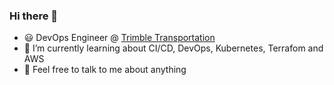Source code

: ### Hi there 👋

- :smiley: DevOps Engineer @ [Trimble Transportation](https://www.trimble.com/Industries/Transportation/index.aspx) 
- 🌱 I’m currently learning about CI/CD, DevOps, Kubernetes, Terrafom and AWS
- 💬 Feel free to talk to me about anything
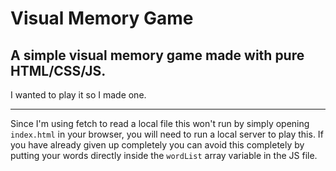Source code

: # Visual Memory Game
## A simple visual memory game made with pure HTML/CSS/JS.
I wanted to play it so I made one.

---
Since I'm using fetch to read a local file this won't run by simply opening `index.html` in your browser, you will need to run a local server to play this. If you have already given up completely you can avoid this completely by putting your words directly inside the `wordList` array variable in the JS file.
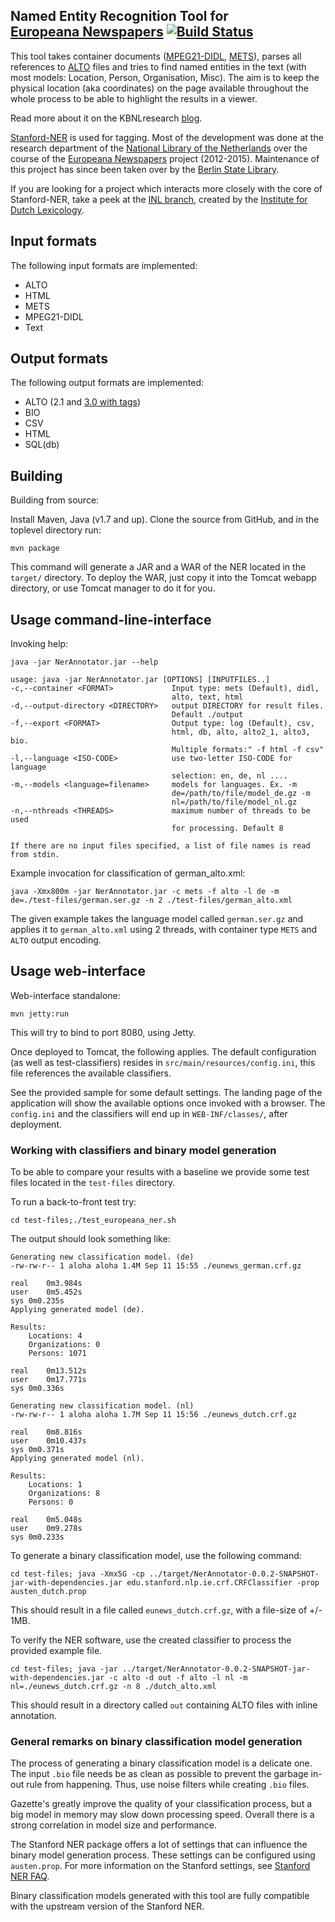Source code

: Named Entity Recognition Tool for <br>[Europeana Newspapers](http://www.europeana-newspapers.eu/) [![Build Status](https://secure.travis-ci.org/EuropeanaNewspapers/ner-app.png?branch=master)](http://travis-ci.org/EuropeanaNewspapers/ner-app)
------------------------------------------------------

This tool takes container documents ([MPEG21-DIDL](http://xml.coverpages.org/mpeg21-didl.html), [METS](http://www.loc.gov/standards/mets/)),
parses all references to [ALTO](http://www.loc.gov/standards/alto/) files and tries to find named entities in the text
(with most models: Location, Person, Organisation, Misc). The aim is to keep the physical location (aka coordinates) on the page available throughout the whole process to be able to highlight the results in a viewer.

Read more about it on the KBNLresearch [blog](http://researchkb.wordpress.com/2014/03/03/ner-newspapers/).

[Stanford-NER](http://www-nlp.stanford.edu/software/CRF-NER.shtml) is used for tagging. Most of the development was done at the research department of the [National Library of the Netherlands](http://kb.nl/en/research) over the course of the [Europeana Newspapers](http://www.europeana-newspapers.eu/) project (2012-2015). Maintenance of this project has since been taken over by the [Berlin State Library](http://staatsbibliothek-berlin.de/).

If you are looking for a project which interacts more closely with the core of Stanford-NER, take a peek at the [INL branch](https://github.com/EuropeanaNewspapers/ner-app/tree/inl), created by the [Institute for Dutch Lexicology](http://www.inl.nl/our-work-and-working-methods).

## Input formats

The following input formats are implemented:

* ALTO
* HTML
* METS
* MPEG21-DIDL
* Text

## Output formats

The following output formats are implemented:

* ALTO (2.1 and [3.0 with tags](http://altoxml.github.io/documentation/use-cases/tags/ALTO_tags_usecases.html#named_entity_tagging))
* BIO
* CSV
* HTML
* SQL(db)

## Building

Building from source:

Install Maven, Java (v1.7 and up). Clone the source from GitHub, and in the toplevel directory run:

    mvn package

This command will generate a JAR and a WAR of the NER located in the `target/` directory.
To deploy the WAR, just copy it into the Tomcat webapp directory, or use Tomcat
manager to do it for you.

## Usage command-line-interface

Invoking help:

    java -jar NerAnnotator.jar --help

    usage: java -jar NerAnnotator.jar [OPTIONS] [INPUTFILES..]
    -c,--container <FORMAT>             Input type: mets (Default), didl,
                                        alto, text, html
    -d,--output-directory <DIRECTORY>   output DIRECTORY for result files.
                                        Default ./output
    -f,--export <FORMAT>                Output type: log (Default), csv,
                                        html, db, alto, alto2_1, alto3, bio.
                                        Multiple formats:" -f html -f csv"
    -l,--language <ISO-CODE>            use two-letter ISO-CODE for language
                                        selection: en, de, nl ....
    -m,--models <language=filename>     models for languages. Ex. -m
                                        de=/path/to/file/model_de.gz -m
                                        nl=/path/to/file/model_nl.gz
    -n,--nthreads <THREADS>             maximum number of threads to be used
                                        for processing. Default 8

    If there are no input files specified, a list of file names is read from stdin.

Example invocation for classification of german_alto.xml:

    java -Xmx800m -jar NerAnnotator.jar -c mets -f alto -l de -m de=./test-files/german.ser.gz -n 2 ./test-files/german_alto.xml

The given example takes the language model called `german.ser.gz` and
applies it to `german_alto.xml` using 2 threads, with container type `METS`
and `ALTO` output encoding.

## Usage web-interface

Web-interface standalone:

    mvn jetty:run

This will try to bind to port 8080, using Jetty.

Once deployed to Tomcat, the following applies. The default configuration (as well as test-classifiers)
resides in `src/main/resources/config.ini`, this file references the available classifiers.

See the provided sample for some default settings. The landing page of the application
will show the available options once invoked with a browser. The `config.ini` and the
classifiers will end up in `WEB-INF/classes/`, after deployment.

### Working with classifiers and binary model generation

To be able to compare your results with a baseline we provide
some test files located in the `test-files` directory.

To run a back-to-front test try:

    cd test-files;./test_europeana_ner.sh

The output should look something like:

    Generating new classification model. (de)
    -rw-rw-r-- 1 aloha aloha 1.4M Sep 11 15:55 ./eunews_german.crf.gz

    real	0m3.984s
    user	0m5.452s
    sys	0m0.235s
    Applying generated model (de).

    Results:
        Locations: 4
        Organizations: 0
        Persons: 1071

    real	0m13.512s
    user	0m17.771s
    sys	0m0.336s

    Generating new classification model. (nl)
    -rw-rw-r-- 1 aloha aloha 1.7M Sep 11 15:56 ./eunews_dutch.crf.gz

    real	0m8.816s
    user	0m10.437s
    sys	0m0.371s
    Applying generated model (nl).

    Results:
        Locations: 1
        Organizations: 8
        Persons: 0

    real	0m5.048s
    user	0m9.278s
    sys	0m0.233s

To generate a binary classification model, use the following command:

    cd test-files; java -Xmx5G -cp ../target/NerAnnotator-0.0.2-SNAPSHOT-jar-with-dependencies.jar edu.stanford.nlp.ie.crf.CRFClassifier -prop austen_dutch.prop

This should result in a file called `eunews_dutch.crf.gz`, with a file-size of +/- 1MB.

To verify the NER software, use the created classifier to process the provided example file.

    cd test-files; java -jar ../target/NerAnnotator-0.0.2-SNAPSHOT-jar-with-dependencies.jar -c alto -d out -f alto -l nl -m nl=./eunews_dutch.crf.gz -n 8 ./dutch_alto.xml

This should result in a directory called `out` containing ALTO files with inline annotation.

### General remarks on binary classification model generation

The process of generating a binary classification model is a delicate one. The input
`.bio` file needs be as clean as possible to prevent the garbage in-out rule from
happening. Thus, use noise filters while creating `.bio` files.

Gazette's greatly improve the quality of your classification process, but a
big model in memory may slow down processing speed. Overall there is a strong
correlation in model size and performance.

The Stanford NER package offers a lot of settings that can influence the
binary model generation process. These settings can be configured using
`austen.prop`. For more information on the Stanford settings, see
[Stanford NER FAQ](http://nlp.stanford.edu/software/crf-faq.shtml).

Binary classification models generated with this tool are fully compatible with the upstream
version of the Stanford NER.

- - - -

REQUIRED WORK: Show all lines from the records above where the word "command" occurs.

THE COMPLETED TASK:
This command will generate a JAR and a WAR of the NER located in the `target/` directory.
## Usage command-line-interface
To generate a binary classification model, use the following command:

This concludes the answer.